While reading through the material below, copy each line that holds the word "vertices".

%%

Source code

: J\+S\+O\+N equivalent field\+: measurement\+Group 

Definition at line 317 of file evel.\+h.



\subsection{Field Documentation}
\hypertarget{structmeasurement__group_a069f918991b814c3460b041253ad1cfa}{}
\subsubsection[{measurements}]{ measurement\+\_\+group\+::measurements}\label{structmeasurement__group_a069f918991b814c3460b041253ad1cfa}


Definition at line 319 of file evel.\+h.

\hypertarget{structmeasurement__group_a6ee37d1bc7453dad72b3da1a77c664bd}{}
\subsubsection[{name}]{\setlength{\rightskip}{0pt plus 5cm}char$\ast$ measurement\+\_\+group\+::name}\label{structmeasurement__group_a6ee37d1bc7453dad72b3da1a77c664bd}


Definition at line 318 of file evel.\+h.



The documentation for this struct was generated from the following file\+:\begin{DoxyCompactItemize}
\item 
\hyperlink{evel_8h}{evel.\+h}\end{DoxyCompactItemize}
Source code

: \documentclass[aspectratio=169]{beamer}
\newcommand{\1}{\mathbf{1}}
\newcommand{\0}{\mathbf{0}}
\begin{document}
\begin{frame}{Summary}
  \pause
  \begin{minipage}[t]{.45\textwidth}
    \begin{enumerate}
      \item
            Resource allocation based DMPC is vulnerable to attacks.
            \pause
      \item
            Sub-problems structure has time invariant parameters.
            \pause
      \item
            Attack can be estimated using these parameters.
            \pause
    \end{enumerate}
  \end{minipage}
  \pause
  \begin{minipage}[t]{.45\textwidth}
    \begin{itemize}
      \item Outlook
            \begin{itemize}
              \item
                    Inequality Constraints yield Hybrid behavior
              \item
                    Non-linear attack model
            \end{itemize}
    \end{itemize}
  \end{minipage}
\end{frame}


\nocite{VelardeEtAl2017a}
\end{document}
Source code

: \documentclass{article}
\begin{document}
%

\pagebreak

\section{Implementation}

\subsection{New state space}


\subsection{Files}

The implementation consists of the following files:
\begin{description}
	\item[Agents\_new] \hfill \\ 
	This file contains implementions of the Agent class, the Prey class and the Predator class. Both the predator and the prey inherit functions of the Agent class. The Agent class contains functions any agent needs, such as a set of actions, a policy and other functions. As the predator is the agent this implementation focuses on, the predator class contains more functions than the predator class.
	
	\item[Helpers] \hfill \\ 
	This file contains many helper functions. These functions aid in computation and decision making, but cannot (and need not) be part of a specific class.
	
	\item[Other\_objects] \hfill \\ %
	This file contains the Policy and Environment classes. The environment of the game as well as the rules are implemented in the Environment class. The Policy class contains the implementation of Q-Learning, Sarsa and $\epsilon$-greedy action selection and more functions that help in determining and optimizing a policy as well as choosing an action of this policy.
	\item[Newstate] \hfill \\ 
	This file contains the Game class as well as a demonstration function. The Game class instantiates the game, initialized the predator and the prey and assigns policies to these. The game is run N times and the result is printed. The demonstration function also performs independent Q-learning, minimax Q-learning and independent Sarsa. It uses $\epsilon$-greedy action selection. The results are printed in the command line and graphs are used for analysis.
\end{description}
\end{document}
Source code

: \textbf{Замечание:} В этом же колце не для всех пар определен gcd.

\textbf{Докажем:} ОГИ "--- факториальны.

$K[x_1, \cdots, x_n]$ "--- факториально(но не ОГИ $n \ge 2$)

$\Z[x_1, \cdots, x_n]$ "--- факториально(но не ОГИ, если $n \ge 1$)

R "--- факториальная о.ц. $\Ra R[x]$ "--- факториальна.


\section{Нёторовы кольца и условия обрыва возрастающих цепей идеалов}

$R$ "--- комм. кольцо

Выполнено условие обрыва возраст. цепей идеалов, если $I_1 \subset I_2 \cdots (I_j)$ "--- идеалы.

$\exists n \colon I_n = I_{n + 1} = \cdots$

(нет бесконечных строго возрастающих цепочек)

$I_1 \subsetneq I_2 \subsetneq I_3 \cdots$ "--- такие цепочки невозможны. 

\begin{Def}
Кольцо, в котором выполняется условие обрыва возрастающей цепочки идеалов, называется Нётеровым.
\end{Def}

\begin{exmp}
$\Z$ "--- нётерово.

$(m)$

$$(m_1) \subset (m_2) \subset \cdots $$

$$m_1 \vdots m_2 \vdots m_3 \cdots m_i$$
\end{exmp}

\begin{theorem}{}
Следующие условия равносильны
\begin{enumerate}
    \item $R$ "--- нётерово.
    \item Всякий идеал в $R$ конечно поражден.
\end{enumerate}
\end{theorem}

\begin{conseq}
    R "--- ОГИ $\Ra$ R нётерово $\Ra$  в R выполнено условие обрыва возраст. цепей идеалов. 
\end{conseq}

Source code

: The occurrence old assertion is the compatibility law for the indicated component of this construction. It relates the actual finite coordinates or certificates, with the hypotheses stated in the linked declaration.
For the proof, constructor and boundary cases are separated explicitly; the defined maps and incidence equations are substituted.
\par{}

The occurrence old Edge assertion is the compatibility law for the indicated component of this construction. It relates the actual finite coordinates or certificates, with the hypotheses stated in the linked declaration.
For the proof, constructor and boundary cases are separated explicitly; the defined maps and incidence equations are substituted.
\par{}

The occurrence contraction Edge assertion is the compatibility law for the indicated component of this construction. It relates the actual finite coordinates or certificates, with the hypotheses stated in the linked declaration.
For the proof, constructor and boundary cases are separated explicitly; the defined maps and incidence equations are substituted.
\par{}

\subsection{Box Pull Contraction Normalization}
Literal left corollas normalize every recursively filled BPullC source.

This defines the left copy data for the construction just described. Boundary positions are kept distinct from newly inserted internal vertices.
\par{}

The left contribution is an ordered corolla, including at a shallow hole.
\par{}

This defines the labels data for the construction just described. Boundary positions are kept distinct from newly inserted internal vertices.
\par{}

%%

Result:
This defines the left copy data for the construction just described. Boundary positions are kept distinct from newly inserted internal vertices.
This defines the labels data for the construction just described. Boundary positions are kept distinct from newly inserted internal vertices.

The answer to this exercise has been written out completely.